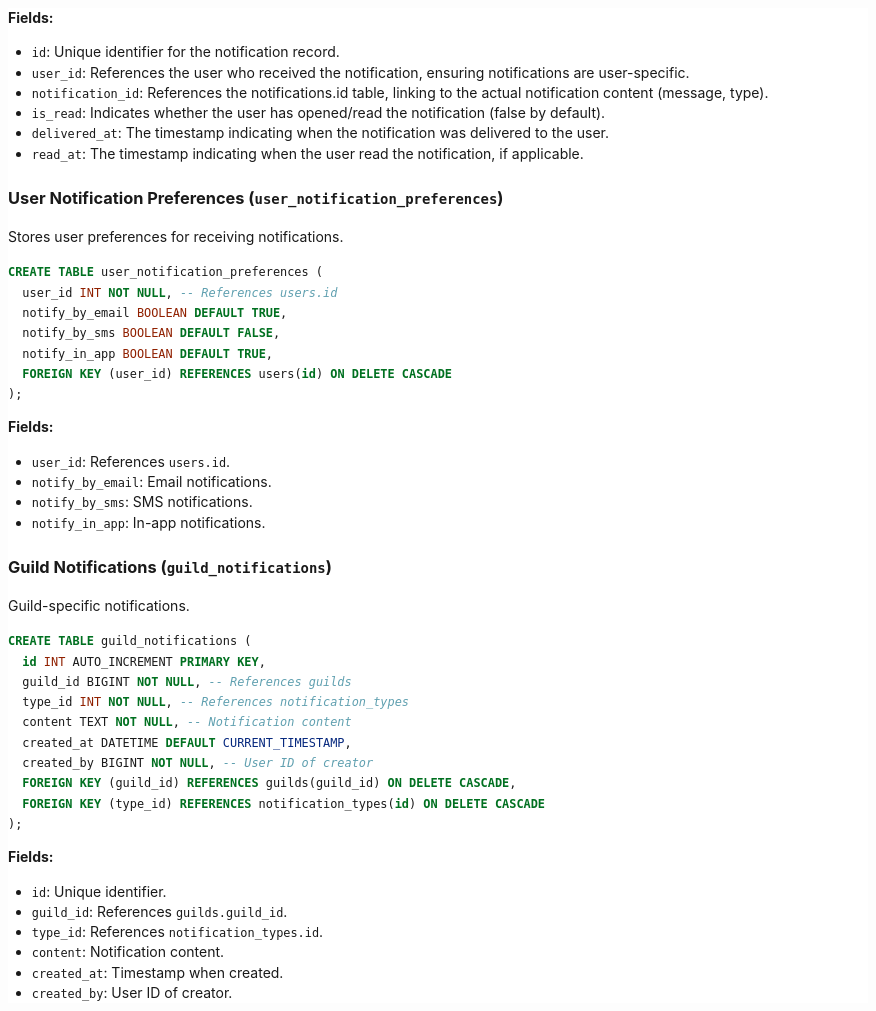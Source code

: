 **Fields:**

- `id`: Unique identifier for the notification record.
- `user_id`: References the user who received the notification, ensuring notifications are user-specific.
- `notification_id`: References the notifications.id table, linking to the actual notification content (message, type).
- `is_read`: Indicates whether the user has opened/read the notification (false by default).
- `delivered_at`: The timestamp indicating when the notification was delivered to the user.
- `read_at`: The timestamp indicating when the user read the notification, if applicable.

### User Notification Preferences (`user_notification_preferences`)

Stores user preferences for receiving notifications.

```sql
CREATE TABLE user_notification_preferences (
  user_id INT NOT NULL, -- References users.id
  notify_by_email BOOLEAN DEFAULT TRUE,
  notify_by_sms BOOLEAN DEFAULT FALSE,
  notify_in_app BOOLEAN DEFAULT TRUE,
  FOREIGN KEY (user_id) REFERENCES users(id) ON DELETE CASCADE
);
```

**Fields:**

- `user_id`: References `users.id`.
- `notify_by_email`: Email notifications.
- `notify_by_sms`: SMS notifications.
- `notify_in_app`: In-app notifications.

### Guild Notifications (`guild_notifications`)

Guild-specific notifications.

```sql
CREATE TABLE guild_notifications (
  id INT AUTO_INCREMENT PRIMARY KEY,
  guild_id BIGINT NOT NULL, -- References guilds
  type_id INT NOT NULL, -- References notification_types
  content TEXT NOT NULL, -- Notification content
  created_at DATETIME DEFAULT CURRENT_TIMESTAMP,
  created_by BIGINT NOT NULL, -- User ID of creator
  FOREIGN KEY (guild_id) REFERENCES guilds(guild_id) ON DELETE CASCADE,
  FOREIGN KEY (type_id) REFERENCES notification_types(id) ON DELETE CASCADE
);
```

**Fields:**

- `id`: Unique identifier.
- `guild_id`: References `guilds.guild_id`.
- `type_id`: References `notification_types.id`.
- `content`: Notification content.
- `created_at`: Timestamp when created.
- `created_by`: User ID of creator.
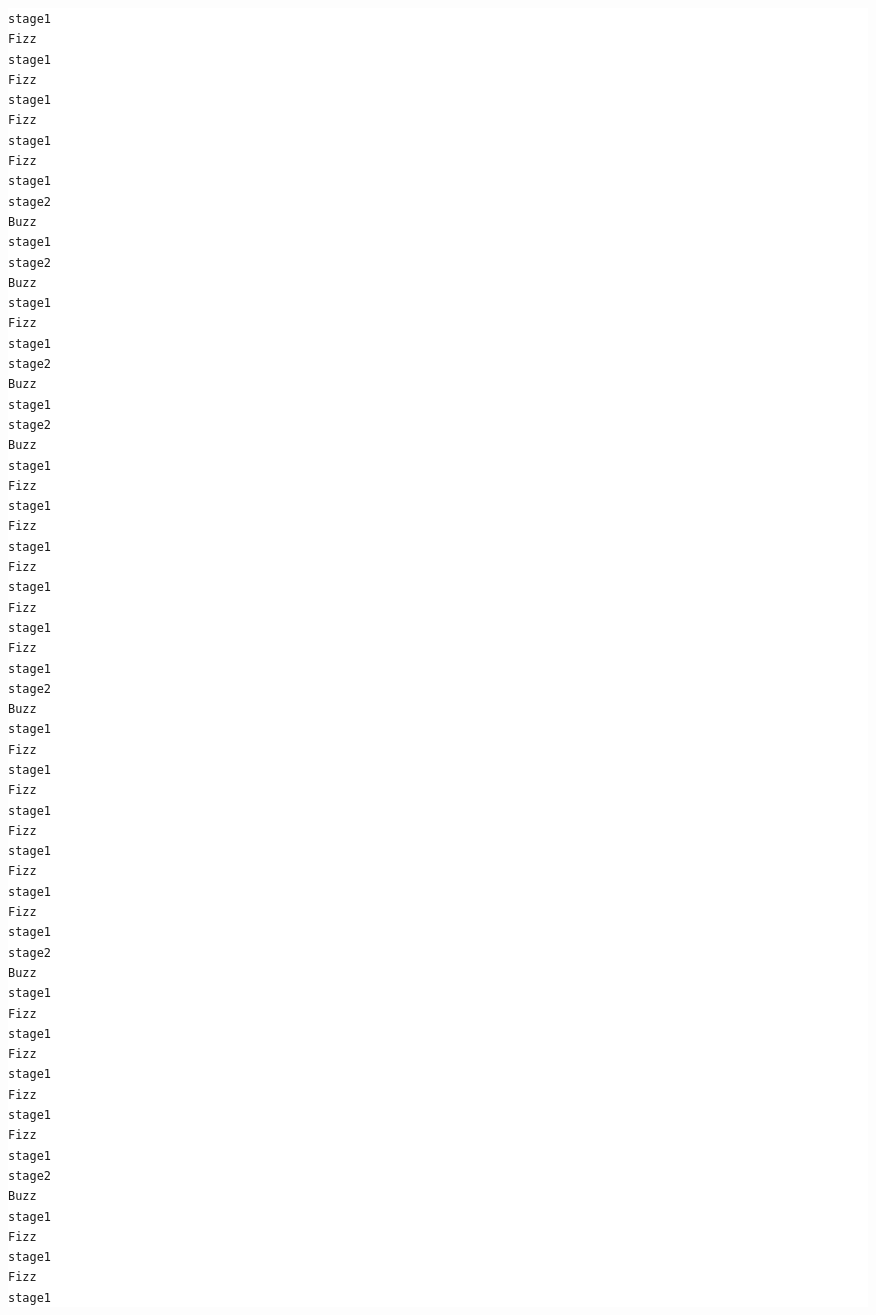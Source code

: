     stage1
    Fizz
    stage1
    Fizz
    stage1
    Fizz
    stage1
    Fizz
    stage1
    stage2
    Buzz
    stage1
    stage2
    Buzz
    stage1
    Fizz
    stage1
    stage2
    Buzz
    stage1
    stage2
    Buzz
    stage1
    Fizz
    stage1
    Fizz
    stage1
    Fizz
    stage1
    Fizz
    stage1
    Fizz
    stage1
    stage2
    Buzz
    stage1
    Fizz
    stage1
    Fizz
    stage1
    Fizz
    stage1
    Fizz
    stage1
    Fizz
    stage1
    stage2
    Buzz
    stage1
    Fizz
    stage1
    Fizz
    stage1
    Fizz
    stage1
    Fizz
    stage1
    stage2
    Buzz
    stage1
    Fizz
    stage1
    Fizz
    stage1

* Problem to work on: Search the records above for the string "BIGINT" and copy each line that holds it.

* The completed task:
  guild_id BIGINT NOT NULL, -- References guilds
  created_by BIGINT NOT NULL, -- User ID of creator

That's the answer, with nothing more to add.